Plain-text document sources
== Segment start ==
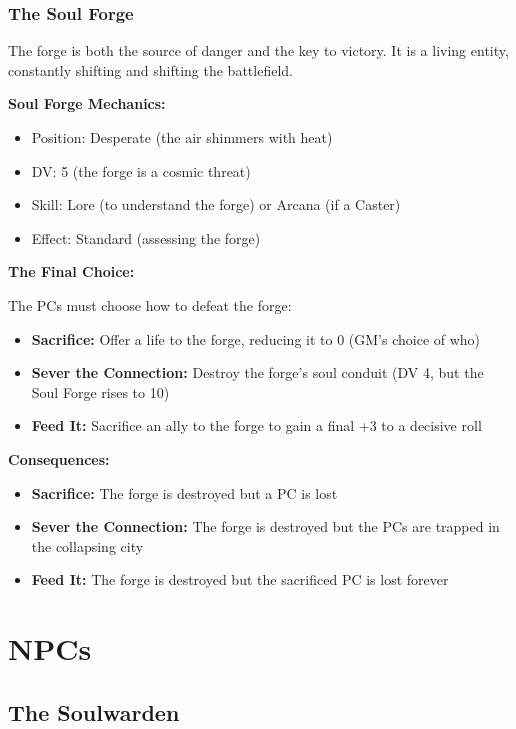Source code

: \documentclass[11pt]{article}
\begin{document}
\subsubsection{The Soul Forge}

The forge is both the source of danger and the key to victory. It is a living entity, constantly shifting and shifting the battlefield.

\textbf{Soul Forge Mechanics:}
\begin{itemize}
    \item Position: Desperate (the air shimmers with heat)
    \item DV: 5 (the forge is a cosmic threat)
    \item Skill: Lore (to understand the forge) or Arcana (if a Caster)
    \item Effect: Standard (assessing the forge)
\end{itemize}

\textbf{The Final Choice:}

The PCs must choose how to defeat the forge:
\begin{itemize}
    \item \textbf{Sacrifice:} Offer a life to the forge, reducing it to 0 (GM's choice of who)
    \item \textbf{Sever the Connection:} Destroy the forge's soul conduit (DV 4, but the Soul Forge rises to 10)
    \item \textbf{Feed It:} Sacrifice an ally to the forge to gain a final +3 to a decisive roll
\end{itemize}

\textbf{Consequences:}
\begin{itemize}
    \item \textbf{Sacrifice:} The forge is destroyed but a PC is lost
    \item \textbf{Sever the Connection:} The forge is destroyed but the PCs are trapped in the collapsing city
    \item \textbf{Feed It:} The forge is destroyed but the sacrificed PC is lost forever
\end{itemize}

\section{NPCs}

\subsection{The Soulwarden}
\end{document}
== Segment end ==
== Segment start ==
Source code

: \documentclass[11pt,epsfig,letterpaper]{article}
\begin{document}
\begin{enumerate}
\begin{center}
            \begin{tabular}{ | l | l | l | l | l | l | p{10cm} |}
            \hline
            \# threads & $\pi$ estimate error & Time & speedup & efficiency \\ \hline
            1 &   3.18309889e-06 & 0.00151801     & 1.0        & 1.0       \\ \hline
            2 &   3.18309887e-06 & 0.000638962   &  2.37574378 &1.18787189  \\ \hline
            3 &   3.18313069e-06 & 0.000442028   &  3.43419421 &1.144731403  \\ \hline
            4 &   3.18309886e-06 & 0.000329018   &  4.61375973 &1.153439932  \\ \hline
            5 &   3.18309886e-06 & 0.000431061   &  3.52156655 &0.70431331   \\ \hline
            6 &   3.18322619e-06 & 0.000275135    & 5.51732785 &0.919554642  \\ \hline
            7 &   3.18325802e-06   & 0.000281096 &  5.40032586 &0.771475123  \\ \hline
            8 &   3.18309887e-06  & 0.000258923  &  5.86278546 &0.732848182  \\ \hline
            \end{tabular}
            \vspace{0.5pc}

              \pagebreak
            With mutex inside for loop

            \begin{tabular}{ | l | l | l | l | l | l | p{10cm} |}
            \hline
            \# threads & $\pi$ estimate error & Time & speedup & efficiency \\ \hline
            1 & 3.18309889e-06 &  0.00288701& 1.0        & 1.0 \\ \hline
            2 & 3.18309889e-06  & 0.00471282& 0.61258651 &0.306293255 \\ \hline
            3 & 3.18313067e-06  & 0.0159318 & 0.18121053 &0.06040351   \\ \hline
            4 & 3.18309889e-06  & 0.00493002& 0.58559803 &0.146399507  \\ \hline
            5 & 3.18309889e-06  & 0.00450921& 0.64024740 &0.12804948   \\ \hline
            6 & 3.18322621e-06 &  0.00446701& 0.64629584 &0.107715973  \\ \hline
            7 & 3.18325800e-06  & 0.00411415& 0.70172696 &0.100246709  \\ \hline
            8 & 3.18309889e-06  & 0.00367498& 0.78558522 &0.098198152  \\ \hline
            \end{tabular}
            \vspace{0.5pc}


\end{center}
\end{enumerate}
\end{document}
== Segment end ==
== Segment start ==
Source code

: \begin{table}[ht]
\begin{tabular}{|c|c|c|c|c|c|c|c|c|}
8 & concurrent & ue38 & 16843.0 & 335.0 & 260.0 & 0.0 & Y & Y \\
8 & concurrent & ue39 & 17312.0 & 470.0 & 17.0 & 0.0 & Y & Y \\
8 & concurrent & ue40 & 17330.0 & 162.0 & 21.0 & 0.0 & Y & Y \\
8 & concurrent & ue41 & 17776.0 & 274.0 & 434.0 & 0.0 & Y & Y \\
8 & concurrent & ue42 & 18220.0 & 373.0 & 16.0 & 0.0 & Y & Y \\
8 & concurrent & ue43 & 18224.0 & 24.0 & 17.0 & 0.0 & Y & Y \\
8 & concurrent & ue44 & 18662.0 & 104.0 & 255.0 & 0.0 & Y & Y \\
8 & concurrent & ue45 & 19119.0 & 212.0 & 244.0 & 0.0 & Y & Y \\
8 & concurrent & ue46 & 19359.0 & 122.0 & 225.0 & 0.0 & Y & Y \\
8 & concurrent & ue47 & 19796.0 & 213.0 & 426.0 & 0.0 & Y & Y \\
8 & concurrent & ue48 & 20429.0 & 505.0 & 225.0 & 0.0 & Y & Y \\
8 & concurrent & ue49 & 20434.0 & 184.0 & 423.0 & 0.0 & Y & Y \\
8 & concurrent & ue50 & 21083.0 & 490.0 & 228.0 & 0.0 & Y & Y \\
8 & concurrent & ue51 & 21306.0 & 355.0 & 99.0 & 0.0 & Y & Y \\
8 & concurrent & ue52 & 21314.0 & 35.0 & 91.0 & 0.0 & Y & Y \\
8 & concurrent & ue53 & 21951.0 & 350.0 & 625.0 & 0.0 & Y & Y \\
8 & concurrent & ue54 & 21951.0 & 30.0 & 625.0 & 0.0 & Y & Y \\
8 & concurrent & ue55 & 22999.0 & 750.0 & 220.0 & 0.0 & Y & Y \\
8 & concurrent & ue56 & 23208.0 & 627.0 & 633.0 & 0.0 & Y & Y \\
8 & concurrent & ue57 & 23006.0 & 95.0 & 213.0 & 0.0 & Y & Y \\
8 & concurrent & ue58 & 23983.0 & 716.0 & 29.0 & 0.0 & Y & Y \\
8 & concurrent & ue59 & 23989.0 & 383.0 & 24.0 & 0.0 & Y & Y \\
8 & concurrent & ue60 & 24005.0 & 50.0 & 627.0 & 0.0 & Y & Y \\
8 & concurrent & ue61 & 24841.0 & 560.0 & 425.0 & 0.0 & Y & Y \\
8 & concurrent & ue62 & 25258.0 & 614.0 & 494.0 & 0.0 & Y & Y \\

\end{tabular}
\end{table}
== Segment end ==
Only lines that hold the string "article" belong in the answer, so copy every one of them from the records.

**REPLY TO THE EXERCISE:**
: \documentclass[11pt]{article}
: \documentclass[11pt,epsfig,letterpaper]{article}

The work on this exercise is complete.